Communities lacking in empathy are in practice less satisfying places to live than those communities rich in empathy. Imagine, the difference between living amongst friends who try to understand one another's needs and living among associates concerned only with their own needs. I believe that this defines the difference between the hard times and the prosperous times. Australia was once one of the most prosperous places to live when the Australian culture was defined by the willingness to "give 'em a go" (IE to do what you can to ensure others had the opportunity to live just like you) enshrined in the famous colloquialism, the "fair go". I believe that the ebb and flow of empathic behaviour governed in part by cycles of systematic suppression and expression of empathy guarantees the changes in national fortunes, particularly as they manifest themselves in the lives of individual citizens.

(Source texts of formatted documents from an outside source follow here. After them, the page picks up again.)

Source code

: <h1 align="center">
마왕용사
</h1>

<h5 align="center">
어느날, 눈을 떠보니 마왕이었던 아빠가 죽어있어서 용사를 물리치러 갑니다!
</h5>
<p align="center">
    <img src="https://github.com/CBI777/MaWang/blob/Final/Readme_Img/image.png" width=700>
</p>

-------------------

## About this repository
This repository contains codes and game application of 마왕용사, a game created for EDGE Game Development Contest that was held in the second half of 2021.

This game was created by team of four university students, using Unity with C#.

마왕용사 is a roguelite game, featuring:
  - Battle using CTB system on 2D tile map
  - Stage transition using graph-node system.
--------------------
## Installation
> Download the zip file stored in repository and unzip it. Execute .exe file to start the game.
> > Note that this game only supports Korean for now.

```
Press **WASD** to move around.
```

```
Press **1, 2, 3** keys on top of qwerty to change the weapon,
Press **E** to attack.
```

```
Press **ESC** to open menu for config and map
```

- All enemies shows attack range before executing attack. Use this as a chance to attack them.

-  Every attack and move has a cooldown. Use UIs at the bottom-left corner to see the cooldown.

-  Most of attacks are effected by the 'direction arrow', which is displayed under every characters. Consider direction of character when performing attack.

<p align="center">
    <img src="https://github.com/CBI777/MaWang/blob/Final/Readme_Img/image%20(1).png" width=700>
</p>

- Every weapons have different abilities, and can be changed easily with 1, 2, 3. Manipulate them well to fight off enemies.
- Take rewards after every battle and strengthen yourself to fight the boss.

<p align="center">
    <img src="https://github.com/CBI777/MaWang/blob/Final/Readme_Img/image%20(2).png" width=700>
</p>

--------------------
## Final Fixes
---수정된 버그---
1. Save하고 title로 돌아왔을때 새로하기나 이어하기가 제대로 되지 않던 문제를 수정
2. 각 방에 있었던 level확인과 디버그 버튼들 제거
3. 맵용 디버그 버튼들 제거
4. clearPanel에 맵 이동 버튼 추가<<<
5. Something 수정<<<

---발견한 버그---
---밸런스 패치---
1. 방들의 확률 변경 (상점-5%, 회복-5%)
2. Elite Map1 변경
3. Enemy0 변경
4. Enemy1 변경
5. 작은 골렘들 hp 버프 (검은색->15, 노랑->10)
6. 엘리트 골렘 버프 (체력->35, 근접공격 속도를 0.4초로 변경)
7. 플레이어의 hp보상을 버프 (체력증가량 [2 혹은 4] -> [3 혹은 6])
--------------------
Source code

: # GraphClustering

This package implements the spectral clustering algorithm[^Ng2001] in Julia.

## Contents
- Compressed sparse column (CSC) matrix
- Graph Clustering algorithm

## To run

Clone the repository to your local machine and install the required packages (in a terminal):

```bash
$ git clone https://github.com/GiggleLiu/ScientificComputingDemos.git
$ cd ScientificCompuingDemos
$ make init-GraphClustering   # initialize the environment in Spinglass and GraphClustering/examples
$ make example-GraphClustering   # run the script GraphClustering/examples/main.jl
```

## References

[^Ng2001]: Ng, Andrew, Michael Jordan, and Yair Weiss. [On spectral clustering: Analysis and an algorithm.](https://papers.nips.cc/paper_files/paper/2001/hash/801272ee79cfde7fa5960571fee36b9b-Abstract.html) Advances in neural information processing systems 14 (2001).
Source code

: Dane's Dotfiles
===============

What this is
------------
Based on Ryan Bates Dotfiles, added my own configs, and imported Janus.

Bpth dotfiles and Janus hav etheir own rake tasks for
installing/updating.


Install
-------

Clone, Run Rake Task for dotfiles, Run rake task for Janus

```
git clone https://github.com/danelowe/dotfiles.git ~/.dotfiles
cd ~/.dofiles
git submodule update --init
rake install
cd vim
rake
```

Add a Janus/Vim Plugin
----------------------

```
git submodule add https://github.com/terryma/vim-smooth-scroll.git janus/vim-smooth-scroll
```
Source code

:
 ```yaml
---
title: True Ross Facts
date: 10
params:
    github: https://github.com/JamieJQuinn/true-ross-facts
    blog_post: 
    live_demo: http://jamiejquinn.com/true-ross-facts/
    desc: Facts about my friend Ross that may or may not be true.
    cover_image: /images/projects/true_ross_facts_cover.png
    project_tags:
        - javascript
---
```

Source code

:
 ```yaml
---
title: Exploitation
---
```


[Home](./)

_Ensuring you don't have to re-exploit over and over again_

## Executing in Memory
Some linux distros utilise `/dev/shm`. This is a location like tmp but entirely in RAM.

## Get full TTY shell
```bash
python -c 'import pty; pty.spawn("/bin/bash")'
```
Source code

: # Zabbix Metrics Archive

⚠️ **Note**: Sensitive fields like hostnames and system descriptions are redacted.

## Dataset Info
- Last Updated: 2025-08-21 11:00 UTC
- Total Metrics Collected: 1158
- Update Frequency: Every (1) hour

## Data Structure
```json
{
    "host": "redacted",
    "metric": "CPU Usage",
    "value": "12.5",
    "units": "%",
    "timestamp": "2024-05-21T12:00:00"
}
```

It is a matter of simple empathic logic that if you want others to make room for you to live, you likewise have to make room for them to live. There are so many ways to thusly confirm the validity of empathy as the ultimate authority that it is easy to assume it should suffer no opposition. The opportunity to control and manipulate people depends on debasing the authority of empathy or conscience, such that people and institutions will occasionally try to stifle or otherwise subvert the empathy of others for the sake of gaining unjust advantage. Thus I believe that the absolute authority of empathy must be defended from time to time lest it be lost.

If God is love, then it is my conclusion that empathy is the Holy Spirit; the veritable voice of God that speaks with all the power and authority of "prophetic revelation" to every living human being. In this sense, every human being without exception is "Friend of God", "Prophet of God", "Messenger of God", "Son/Daughter of God", "Apostle of God", and "Manifestation of God". Thus I believe that the test of prophesy is not whether it comes to pass in any historical sense, but whether the prophesy comes to pass the empathically definitive test of being conscionable in every detail. As such the study of empathy is, in my estimation, the single most important field of philosophy. This may sound unconventional, even eccentric, but I ask you; Does not every rose thorn have a point?